[Source texts of formatted documents]

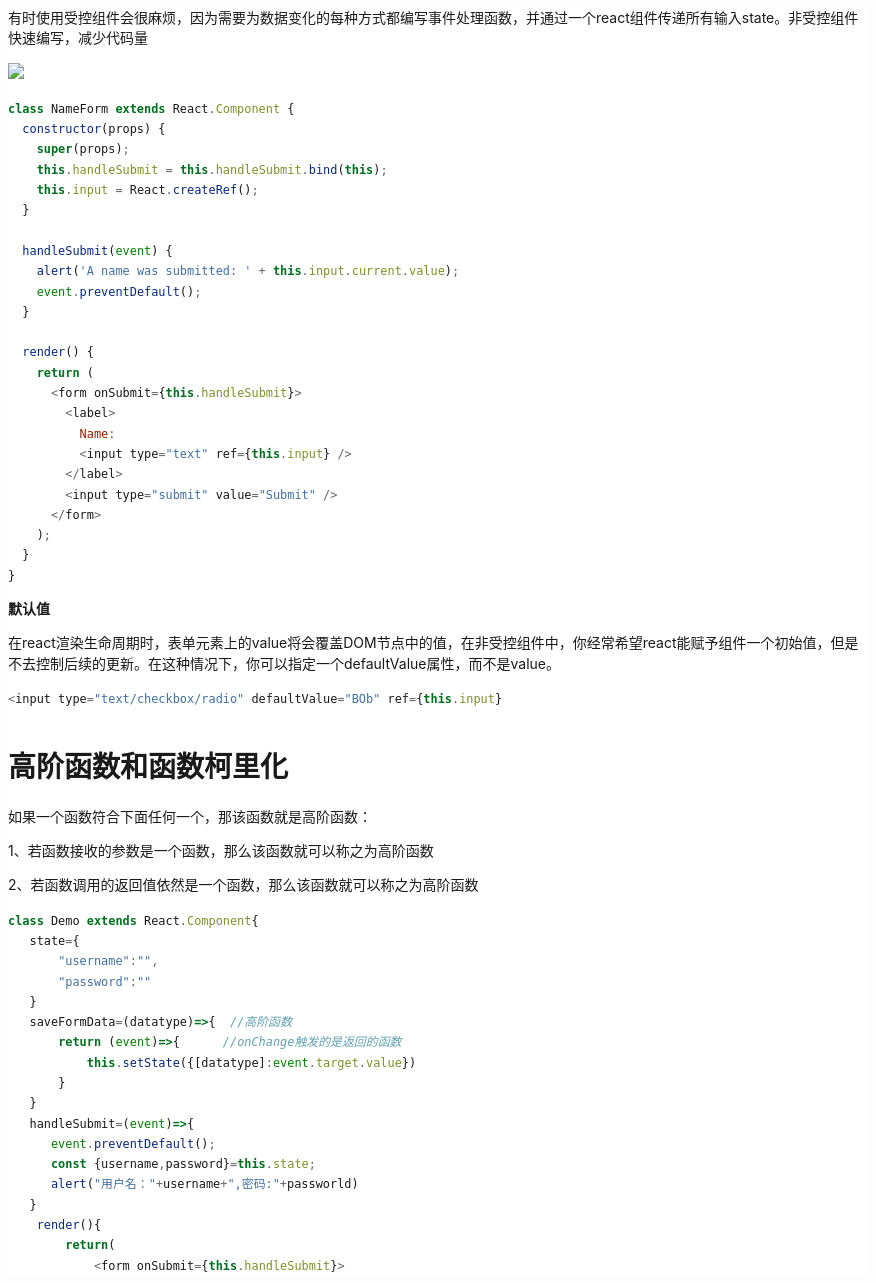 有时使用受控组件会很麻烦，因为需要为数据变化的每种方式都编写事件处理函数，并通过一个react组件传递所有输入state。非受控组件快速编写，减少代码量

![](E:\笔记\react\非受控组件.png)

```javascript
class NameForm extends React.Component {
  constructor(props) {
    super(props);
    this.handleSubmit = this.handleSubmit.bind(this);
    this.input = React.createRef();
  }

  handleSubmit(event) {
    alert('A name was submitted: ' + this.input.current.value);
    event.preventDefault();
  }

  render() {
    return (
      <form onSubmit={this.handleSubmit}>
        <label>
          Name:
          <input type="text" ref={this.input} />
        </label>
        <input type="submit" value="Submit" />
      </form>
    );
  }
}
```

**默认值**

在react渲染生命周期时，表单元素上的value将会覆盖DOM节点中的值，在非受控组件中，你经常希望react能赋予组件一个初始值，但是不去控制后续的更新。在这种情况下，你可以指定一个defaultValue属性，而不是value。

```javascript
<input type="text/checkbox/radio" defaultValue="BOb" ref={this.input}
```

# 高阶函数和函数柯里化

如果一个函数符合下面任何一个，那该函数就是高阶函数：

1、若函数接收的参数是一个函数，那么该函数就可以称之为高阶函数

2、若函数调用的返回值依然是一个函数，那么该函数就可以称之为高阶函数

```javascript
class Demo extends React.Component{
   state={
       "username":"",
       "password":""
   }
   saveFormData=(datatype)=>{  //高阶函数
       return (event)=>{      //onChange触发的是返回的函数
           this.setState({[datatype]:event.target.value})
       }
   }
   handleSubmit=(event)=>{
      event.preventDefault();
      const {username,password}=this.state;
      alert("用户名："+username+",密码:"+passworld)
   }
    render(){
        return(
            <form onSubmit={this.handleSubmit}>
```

==

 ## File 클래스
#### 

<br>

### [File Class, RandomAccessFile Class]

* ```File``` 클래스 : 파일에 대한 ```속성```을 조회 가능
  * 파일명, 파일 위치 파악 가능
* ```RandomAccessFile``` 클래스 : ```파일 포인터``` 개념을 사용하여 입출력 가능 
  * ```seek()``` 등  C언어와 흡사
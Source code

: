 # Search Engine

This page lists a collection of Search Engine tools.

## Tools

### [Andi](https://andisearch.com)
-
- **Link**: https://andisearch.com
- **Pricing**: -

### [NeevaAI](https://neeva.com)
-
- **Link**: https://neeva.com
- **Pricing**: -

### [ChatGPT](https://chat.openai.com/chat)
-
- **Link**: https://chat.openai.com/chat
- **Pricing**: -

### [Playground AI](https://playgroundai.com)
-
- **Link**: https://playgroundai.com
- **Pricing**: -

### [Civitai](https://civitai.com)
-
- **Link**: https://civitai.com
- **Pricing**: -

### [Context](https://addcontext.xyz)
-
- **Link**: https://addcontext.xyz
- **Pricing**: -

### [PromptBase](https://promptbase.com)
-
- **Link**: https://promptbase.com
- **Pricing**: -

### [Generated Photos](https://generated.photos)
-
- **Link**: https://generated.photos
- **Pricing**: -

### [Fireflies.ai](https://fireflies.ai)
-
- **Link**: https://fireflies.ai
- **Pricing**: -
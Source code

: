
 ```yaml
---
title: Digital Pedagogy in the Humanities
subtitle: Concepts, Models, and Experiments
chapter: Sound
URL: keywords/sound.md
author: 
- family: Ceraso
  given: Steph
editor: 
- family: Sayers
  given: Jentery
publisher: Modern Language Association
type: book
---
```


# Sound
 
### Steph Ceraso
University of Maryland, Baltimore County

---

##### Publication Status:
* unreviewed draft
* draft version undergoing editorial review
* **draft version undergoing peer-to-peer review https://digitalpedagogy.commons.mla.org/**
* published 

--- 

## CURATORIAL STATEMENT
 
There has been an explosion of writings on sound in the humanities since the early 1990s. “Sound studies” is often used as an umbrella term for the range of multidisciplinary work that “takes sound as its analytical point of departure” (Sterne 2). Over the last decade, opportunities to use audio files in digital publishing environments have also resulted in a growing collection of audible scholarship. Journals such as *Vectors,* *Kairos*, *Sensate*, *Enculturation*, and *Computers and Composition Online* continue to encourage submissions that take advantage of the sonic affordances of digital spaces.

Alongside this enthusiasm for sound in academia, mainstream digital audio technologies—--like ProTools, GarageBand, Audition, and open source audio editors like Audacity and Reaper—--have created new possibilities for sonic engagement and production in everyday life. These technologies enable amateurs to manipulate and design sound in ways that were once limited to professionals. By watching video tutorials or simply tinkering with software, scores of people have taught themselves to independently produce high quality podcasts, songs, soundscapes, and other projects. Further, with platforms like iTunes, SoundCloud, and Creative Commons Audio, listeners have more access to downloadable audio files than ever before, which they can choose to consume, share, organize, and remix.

- _AIM OF THE TASK_
Give a single number: the count of lines above that include the word "extends".

- _THE COMPLETED TASK_
2